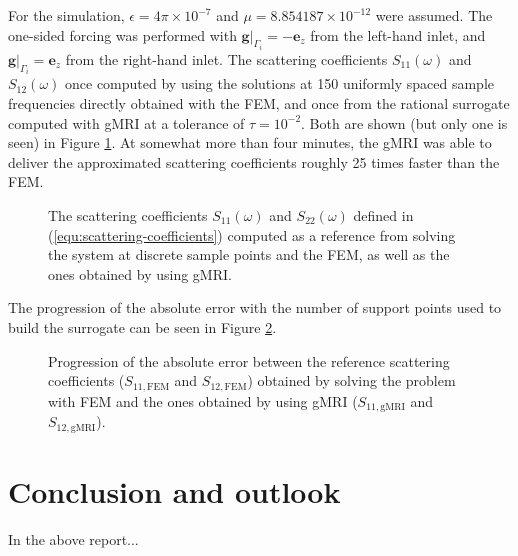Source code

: \documentclass[11pt, a4paper]{article}
\begin{document}
For the simulation, $\epsilon = 4 \pi \times 10^{-7}$ and 
$\mu = 8.854187 \times 10^{-12}$ were assumed. The one-sided forcing
was performed with $\left.\mathbf{g}\right|_{\Gamma_i} = - \mathbf{e}_z$ from the
left-hand inlet, and $\left.\mathbf{g}\right|_{\Gamma_i} = \mathbf{e}_z$ from the
right-hand inlet. The scattering coefficients $S_{11}(\omega)$ and $S_{12}(\omega)$
once computed by using the solutions at 150 uniformly spaced sample frequencies
directly obtained with the \acrshort{FEM},
and once from the rational surrogate computed with \acrshort{gMRI} at a tolerance
of $\tau = 10^{-2}$. Both are shown (but only one is seen) in Figure
\ref{fig:circular-waveguide-scattering}. At somewhat more than four minutes,
the \acrshort{gMRI} was able to deliver the approximated scattering coefficients
roughly 25 times faster than the \acrshort{FEM}.

\begin{figure}[ht]
    \centering
    
    \caption{The scattering coefficients $S_11(\omega)$ and $S_22(\omega)$
    defined in (\ref{equ:scattering-coefficients}) computed as a reference
    from solving the system at discrete sample points and the
    \acrshort{FEM}, as well as the ones obtained by using \acrshort{gMRI}.}
    \label{fig:circular-waveguide-scattering}
\end{figure}

The progression of the
absolute error with the number of support points used to build the surrogate
can be seen in Figure \ref{fig:circular-waveguide-error}.

\begin{figure}[ht]
    \centering
    
    \caption{Progression of the absolute error between the reference scattering
    coefficients ($S_{11, \textrm{FEM}}$ and $S_{12, \textrm{FEM}}$) obtained by solving the problem with \acrshort{FEM} and the 
    ones obtained by using \acrshort{gMRI} ($S_{11, \textrm{gMRI}}$ and $S_{12, \textrm{gMRI}}$).}
    \label{fig:circular-waveguide-error}
\end{figure}
\clearpage

\newpage
\section{Conclusion and outlook}
\label{sec:conclusion}

In the above report...
\end{document}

---+---

:: Aim of the exercise ::
Return all the data exactly, pictures omitted.

:: Exercise solution ::
Source code

: \documentclass[11pt, a4paper]{article}
\begin{document}
For the simulation, $\epsilon = 4 \pi \times 10^{-7}$ and 
$\mu = 8.854187 \times 10^{-12}$ were assumed. The one-sided forcing
was performed with $\left.\mathbf{g}\right|_{\Gamma_i} = - \mathbf{e}_z$ from the
left-hand inlet, and $\left.\mathbf{g}\right|_{\Gamma_i} = \mathbf{e}_z$ from the
right-hand inlet. The scattering coefficients $S_{11}(\omega)$ and $S_{12}(\omega)$
once computed by using the solutions at 150 uniformly spaced sample frequencies
directly obtained with the \acrshort{FEM},
and once from the rational surrogate computed with \acrshort{gMRI} at a tolerance
of $\tau = 10^{-2}$. Both are shown (but only one is seen) in Figure
\ref{fig:circular-waveguide-scattering}. At somewhat more than four minutes,
the \acrshort{gMRI} was able to deliver the approximated scattering coefficients
roughly 25 times faster than the \acrshort{FEM}.

\begin{figure}[ht]
    \centering
    
    \caption{The scattering coefficients $S_11(\omega)$ and $S_22(\omega)$
    defined in (\ref{equ:scattering-coefficients}) computed as a reference
    from solving the system at discrete sample points and the
    \acrshort{FEM}, as well as the ones obtained by using \acrshort{gMRI}.}
    \label{fig:circular-waveguide-scattering}
\end{figure}

The progression of the
absolute error with the number of support points used to build the surrogate
can be seen in Figure \ref{fig:circular-waveguide-error}.

\begin{figure}[ht]
    \centering
    
    \caption{Progression of the absolute error between the reference scattering
    coefficients ($S_{11, \textrm{FEM}}$ and $S_{12, \textrm{FEM}}$) obtained by solving the problem with \acrshort{FEM} and the 
    ones obtained by using \acrshort{gMRI} ($S_{11, \textrm{gMRI}}$ and $S_{12, \textrm{gMRI}}$).}
    \label{fig:circular-waveguide-error}
\end{figure}
\clearpage

\newpage
\section{Conclusion and outlook}
\label{sec:conclusion}

In the above report...
\end{document}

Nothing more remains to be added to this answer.